Well-designed efficiency policies can boost weakened economies and secure long-term economic and environmental benefits. For example, programmes to refit buildings create construction jobs, permanently reduce consumers’ energy bills and bring down emissions. These kinds of efforts would soften some of the impacts of the Covid-19 crisis, which has hit households and small businesses particularly hard.
RENEWABLES CAN ACCELERATE ENERGY TRANSITIONS AND JOB CREATION
Almost 30% of global electricity today comes from renewable sources like hydropower, wind and solar. They have been the most resilient energy source to the impacts of the Covid-19 crisis. Renewables are now the cheapest option to produce electricity in most parts of the world.
They are set to overtake natural gas and coal in the coming years. But their deployment needs to accelerate further to create more jobs in these critical clean energy industries and steer the world closer to reaching international climate goals. Other renewables like biofuels have suffered amid the economic crisis and need even greater policy attention.
CLEAN ENERGY INNOVATION IS AT A TIPPING POINT
In periods of economic crisis, there is the temptation to cut budgets for projects with long-term objectives. Governments and companies must avoid doing so. A significant portion of the emissions reductions required to meet international climate goals will come from technologies that are currently still at the prototype or demonstration stage. Moreover, the scope of innovation must expand to cover all parts of the energy system.
Decarbonising the global power sector will only take the world a third of the way to net-zero emissions. Innovation is needed to sharply reduce emissions in transport, industry and the buildings sector. This means rapid progress in key areas like hydrogen, bioenergy, electric vehicles, heat pumps and more. Governments and companies should be acting now so they can lead the industries of the future. These emerging energy technologies have the potential to grow into huge markets worth hundreds of billions of dollars in the coming decades. We must remember that changes in business models, market design and how systems operate are key ingredients of systemic innovation.

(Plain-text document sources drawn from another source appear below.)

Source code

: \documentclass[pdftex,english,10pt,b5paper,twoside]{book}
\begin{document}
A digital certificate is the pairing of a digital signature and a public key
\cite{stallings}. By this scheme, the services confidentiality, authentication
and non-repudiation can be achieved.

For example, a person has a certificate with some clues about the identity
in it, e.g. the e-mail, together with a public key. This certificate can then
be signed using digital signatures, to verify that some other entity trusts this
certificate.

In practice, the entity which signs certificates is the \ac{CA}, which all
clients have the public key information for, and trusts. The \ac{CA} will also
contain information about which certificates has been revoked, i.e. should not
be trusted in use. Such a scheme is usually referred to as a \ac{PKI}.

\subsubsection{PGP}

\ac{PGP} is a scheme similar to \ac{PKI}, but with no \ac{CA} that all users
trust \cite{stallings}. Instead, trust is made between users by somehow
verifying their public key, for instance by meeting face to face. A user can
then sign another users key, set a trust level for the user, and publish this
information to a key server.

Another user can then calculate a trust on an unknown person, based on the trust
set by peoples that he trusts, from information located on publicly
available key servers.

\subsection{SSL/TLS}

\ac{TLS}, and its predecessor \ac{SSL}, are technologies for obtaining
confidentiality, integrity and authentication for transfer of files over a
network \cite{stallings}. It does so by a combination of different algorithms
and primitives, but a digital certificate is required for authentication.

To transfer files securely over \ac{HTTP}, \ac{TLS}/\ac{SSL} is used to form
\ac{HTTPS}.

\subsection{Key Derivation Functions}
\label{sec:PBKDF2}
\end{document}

Decarbonising the global energy system is a monumental task, but the science shows the urgency of shifting from today’s unsustainable status quo by accelerating the clean energy transitions that are already underway around the world. We must act rapidly. The Intergovernmental Panel on Climate Change makes it clear that in order for the world to limit global warming this century to 1.5 degrees Celsius, global carbon emissions must decrease by 45% from their 2010 levels by 2030 to reach almost zero in 2050. This is a task that requires all hands on deck.
Governments have the largest role in shaping the next steps. They can either accelerate progress or opt for the false sense of security that business-as-usual offers. Time will tell whether the choices we are making today will take us towards a sustainable recovery and a clean and resilient future. But we will not be able to say we were unaware of the implications of our decisions.
- Fatih Birol is executive director of the International Energy Agency. Francesco La Camera is director-general of the International Renewable Energy Agency.